No one in their right mind, except for some legislators and billionaire
idiots, would argue against net neutrality. Theres way too much at stake
there. This is one of the very few true government functions, in my opinion.
Ensuring access to utilities (and at this point, the internet is a utility. it
is cheap to provide and runs the world). I have no problem with a couple
actors getting really rich providing internet access, but that privilege
should come with some rules, because the implications for society would be
immense.

^This is a natural monopoly.

The same goes for healthcare. Healthcare is immensely important to society as
a whole. Even ignoring the personal hardship of slowly withering away, having
large amounts of people die for decades costs a lot of money (because we don't
really let them die, there are all kinds of other subsidies that absorb some
cost of the dying, like social security).

Providing Healthcare is easy. Maybe not in absolute terms, but given where we
are at as a society, treating common ailments, even acutely life-threatening
ones like pneumonia, is pretty simple. In fact, we've gotten so good at
healthcare that we are continually driving up cancer as a leading cause of
death, simply because there are not many other causes of death left.

Healthcare is a monopoly in that who gets to practice medicine is strictly
regulated. Government agencies decide who gets to be a doctor and who doesn't.
The process that promotes people to doctors is probably somewhat fair and
efficient, but that doesn't change the facts. Beyond that, there is a weird
kind of monopolistic process to getting sick. People who get sick are
routinely not responsible for getting sick.
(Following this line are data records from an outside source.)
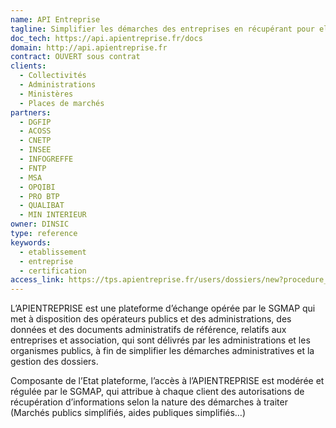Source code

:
 ```yaml
---
name: API Entreprise
tagline: Simplifier les démarches des entreprises en récupérant pour elles leurs documents administratifs 
doc_tech: https://api.apientreprise.fr/docs
domain: http://api.apientreprise.fr
contract: OUVERT sous contrat
clients:
  - Collectivités
  - Administrations
  - Ministères
  - Places de marchés
partners:
  - DGFIP
  - ACOSS
  - CNETP
  - INSEE
  - INFOGREFFE
  - FNTP
  - MSA
  - OPQIBI
  - PRO BTP
  - QUALIBAT
  - MIN INTERIEUR
owner: DINSIC
type: reference
keywords:
  - etablissement
  - entreprise
  - certification
access_link: https://tps.apientreprise.fr/users/dossiers/new?procedure_id=33
--- 
```


L’APIENTREPRISE est une plateforme d’échange opérée par le SGMAP qui met à disposition des opérateurs publics et des administrations, des données et des documents administratifs de référence, relatifs aux entreprises et association, qui sont délivrés par les administrations et les organismes publics, à fin de simplifier les démarches administratives et la gestion des dossiers.

Composante de l’Etat plateforme, l’accès à l’APIENTREPRISE est modérée et régulée par le SGMAP, qui attribue à chaque client des autorisations de récupération d’informations selon la nature des démarches à traiter (Marchés publics simplifiés, aides publiques simplifiés…)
A sick person NEEDS healthcare.
There are no effective alternatives to dealing with sickness (other than
suffering through it). Therefore, all hospitals hold mini-monopolies over
their region, and it has been shown that hospitals do not engage in market
mechanics. Where there are multiple hospitals to choose from, they are usually
being acquired by companies to cut out the price competition.

A very small percentage of people who've got access to healthcare pay for it
themselves, anyway. Companies pay for it, establishing a clear rift between
those who work and those who don't. And people who are sick can't find work,
for obvious reasons. Companies who are serious about the health of their
employees view healthcare as a necessity. But they don't bill it as a
necessity. They call it a perk. People who work are inherently better than
those who don't.

Last point: Opponents of regulated healthcare claim that it rewards
inefficiency. I agree with government fucking a lot of programs up in terms of
costs, but the american healthcare systems is one of the most expensive in the
world, even when just compared to those that are operated entirely by
governments. It seems to me that the government staying out of it rewards
inefficiency, in this case.

I hold a health insurance policy from an international healthcare provider,
that is not tied to any single one jurisdiction in particular. It costs me
about $1.5k per year, for state of the art healthcare, anywhere in the world,
except the U.S. (means that wherever I am, if I get sick I can walk into a
healthcare facility of my choice and receive treatment. If the countries'
healthcare standards are deemed too low, they will fly me out to a first world
country when necessary). They have no problem covering the U.S. as well, but
the plan that includes that would be $5k per year.